Universidade Federal do Rio de Janeiro – Rio de Janeiro/RJ

A intervenção na Igreja de São Pedro, hoje sem uso pelo seu estado de arruinamento, visa preservá-la como parte da memória coletiva do bairro do Encantado, no subúrbio carioca.

A construção nova é literal e simbolicamente afastada da ruína, no térreo se descola literalmente a fim de explorar o potencial de passeio e apreciação da fachada onde há o completamento da forma antiga, onde fica mais clara a relação entre materialidade nova x antiga, dando maior visibilidade à esse encontro de materiais. No edifício, o afastamento é simbólico num vazio onde todos os materiais se tocam, marcado pela desmaterialização dada pelo vidro, se torna o principal elo de encontro novo x antigo.
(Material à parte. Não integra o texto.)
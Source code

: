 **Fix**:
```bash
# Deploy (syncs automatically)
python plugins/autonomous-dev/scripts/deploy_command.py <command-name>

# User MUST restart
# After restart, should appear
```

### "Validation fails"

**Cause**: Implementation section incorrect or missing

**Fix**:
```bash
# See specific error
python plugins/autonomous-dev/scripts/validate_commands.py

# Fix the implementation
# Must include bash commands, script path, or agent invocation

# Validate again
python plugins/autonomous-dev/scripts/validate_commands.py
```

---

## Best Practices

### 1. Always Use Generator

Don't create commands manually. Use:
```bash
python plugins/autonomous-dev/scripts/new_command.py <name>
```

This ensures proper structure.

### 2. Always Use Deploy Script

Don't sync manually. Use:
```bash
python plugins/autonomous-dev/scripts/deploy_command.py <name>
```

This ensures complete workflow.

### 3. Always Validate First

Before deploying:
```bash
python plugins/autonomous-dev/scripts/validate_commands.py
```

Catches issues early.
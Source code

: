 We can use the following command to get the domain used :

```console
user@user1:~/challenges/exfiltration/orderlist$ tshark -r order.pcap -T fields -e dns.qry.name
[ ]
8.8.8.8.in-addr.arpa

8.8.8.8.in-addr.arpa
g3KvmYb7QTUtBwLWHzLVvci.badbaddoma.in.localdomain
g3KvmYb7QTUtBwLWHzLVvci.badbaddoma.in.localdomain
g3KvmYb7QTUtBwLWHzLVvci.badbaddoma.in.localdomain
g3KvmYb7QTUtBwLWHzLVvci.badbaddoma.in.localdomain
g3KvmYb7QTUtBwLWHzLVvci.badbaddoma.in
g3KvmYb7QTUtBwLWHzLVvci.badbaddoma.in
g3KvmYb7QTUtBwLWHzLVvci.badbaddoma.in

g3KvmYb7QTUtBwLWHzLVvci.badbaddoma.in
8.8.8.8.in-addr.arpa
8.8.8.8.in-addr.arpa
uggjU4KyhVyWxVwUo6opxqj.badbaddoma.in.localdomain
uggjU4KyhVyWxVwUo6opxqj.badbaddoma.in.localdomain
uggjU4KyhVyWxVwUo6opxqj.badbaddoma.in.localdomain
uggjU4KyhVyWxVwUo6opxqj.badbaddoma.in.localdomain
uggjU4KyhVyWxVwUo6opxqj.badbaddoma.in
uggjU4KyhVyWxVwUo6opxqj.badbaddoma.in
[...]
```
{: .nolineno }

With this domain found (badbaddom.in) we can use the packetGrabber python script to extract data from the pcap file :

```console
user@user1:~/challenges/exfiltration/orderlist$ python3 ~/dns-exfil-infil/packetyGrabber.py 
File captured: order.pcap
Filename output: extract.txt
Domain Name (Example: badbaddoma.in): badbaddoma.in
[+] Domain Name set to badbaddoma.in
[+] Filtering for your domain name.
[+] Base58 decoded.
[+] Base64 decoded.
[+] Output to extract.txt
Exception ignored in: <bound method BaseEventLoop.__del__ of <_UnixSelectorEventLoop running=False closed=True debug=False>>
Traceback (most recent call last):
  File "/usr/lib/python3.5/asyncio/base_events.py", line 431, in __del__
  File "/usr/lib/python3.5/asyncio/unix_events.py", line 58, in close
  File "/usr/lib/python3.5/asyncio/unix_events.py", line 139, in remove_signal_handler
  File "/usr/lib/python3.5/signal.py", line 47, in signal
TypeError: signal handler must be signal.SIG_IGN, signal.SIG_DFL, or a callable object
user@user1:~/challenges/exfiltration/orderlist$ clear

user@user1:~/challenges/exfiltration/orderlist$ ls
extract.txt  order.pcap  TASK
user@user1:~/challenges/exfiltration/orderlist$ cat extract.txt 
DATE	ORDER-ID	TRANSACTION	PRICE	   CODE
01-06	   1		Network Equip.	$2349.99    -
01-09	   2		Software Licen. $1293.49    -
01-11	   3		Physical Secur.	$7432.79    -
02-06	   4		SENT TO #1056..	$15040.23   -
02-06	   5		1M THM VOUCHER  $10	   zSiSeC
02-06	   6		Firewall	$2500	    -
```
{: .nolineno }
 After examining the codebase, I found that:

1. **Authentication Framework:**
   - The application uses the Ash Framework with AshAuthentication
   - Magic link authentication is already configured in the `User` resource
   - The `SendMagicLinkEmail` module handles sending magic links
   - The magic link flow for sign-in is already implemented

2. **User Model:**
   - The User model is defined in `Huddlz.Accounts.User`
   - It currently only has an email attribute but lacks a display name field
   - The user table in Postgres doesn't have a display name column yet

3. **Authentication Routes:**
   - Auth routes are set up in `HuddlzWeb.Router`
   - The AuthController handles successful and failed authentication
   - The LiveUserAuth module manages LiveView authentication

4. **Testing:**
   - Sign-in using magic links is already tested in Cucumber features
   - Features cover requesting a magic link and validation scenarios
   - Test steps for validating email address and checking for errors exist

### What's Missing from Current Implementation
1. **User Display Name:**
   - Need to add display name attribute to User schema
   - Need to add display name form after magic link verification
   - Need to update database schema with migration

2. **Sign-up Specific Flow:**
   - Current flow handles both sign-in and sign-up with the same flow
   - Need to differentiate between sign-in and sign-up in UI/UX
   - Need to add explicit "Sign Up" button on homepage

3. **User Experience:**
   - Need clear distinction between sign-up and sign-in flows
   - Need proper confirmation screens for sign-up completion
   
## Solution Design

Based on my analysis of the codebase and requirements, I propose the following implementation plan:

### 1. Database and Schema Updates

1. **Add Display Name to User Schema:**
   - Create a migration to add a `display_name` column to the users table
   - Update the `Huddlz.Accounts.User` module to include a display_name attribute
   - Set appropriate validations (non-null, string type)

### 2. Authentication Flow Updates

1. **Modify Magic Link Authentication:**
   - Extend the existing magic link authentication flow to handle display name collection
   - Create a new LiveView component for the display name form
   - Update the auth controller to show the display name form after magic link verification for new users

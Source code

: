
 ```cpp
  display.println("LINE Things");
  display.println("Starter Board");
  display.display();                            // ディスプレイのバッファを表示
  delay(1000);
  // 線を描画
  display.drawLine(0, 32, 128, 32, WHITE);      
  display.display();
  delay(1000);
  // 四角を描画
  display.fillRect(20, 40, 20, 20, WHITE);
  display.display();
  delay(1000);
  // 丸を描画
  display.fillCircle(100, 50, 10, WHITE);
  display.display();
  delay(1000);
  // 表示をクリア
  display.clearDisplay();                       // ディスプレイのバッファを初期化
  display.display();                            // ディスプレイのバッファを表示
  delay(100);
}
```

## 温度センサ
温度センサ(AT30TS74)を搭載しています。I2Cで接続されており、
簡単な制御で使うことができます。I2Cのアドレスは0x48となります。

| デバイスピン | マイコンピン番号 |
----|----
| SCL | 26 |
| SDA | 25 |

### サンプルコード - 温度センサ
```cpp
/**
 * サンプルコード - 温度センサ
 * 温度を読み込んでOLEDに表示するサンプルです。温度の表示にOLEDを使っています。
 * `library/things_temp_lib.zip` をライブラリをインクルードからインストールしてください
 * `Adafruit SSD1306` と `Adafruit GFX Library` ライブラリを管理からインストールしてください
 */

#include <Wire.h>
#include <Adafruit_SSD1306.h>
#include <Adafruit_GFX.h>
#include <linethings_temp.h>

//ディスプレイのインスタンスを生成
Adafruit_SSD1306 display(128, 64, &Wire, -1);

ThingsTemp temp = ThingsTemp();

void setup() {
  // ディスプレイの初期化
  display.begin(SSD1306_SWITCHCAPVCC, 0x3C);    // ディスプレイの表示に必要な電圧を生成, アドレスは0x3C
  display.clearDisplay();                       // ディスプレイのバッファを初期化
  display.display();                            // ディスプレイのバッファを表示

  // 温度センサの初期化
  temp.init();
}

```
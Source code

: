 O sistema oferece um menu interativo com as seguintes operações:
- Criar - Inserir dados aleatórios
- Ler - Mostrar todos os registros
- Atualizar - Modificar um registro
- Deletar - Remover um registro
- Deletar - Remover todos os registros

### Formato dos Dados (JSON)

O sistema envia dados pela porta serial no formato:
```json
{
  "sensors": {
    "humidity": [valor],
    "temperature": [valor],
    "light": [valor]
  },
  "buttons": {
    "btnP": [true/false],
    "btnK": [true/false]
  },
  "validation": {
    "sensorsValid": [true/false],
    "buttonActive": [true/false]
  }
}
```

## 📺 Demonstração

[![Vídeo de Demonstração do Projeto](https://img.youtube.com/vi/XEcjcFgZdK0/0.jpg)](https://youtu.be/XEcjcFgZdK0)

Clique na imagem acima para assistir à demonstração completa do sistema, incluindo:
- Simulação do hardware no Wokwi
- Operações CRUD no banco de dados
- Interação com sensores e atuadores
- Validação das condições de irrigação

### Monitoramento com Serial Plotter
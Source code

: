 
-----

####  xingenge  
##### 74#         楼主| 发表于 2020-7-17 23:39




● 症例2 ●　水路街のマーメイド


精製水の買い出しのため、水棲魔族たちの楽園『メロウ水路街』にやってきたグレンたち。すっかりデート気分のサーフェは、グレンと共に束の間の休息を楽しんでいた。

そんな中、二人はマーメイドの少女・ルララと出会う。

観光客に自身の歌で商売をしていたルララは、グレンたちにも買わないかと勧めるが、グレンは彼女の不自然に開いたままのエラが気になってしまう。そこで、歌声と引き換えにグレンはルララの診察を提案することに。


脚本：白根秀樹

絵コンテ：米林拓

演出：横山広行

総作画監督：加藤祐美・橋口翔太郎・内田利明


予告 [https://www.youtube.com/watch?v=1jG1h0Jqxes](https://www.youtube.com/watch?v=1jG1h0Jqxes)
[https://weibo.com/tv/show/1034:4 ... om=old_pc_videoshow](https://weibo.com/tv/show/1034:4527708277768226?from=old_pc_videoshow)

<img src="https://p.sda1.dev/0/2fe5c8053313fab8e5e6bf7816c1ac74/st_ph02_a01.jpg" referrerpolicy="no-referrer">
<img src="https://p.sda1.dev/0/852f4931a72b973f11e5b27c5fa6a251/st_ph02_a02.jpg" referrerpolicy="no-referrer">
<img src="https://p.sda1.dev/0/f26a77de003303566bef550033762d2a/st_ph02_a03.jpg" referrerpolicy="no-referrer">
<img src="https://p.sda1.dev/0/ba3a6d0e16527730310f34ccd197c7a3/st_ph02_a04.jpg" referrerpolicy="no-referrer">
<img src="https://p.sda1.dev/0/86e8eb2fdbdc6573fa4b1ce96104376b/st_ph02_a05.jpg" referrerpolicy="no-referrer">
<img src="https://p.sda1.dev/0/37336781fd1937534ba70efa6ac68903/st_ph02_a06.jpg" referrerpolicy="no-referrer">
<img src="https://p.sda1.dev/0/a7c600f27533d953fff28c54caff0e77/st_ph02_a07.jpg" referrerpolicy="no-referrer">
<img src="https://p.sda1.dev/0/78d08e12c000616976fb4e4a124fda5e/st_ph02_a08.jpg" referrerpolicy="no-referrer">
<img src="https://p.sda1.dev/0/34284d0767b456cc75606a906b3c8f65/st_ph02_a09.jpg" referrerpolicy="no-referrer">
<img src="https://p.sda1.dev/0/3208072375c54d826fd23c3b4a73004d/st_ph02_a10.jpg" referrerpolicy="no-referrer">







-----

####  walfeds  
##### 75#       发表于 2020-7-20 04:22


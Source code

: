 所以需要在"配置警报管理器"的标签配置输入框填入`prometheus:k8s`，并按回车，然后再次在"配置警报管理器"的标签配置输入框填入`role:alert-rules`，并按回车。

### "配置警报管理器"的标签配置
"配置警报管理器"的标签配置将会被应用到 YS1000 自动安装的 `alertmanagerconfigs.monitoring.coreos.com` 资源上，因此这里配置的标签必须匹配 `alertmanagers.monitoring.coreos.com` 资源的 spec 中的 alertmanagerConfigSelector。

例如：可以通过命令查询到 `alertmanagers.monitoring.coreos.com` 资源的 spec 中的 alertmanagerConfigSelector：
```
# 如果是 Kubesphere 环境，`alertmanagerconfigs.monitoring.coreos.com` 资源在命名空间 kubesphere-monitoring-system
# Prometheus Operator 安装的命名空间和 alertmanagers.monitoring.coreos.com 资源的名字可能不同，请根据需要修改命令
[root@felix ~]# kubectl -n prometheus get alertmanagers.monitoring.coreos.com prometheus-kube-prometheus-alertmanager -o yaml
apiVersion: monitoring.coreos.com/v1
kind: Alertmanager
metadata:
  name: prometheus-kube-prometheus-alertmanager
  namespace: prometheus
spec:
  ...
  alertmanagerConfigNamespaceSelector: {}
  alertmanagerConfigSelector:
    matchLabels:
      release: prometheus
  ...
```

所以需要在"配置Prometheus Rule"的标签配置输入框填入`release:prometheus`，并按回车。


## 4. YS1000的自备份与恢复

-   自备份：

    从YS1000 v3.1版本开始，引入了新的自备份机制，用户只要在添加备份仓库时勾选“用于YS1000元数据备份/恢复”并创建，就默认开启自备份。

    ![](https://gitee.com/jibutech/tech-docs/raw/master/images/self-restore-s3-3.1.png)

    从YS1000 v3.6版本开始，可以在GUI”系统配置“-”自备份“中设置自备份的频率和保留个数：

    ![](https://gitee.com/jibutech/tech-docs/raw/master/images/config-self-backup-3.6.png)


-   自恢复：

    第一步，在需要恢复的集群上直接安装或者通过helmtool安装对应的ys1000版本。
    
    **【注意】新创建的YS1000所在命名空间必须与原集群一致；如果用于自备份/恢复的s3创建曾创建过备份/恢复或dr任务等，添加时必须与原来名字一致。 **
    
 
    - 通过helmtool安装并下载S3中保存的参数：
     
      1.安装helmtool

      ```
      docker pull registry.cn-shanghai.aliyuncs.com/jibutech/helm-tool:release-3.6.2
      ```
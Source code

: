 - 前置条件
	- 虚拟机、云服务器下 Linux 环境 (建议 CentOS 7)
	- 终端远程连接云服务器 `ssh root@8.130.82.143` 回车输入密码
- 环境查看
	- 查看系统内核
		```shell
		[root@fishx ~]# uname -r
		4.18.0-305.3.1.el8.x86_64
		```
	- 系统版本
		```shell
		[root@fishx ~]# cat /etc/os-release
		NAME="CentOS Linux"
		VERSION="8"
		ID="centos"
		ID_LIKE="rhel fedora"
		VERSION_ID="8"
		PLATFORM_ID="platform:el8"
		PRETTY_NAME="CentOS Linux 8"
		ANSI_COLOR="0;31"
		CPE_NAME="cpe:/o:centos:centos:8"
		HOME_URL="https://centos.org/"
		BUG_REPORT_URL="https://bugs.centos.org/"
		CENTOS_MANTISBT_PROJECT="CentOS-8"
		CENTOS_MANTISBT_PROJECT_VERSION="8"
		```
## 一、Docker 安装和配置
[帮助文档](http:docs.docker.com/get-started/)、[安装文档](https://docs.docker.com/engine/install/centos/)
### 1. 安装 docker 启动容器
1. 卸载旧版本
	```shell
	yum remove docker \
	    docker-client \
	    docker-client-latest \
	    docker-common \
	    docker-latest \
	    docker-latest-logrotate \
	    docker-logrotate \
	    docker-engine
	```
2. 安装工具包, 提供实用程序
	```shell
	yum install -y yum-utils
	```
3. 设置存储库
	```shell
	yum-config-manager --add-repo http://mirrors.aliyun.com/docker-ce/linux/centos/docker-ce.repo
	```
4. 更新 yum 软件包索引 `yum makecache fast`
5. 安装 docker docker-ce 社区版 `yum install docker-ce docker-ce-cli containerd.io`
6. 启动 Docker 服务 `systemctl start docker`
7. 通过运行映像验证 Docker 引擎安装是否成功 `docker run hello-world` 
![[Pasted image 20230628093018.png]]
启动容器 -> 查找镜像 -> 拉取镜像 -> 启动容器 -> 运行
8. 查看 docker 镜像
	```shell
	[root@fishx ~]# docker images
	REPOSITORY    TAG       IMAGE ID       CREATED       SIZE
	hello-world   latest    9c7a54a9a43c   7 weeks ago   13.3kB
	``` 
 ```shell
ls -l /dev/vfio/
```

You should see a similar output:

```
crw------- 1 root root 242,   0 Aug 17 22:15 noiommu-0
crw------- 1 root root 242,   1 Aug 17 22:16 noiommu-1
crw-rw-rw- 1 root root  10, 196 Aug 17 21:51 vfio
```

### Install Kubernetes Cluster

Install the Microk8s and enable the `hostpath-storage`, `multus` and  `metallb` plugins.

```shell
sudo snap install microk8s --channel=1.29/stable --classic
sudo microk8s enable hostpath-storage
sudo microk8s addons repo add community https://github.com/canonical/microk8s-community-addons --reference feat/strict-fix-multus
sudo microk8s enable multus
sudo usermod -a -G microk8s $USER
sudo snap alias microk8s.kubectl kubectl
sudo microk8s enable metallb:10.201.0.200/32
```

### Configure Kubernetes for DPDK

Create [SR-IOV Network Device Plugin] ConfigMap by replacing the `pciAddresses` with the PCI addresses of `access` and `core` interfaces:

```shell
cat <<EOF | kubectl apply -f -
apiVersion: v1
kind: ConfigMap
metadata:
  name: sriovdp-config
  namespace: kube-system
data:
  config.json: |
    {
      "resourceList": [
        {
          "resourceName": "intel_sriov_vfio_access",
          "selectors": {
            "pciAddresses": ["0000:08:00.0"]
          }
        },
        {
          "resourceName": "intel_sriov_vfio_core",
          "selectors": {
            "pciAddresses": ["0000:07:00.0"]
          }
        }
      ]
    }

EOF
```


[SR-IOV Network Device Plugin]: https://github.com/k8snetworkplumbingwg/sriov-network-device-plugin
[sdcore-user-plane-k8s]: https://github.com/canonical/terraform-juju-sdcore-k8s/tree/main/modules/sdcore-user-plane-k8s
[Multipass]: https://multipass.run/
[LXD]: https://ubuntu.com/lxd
A visibilidade que todos os andares recebem torna este ainda um edifício vivo, onde se pode observar o transitar das pessoas nas suas atividades.

 

O projeto considera a gestão por agentes culturais comunitários, uma vez que já existe uma nova igreja. Reconhecendo-se o lugar como ruína, a intervenção contemporânea valoriza sua antiguidade, inserindo-se como diferenciação consonante, pela escolha dos materiais e pela preservação da harmonia entre o antigo e o novo. O anexo respeita a altura do corpo da igreja, mantendo o destaque da torre como marco da paisagem; a transição entre os tempos se dá através de zona de “toque” aberta e leve. Reabilitada como teatro, a ruína é ressignificada como espaço de comunhão e para usos públicos: cursos livres, biblioteca/midiateca Cruz e Souza, homenageando o poeta que viveu no bairro, além de exposições e apropriações artísticas, reforçando o amplo patrimônio cultural do bairro.

A cobertura retrátil do teatro faz alusão ao espaço da ruína que se encontrava sem a cobertura original, portanto, se conectando com o céu, a intervenção arquitetônica buscou continuar essa possível conexão, estabelecendo assim uma relação poética e memorial com a ruína.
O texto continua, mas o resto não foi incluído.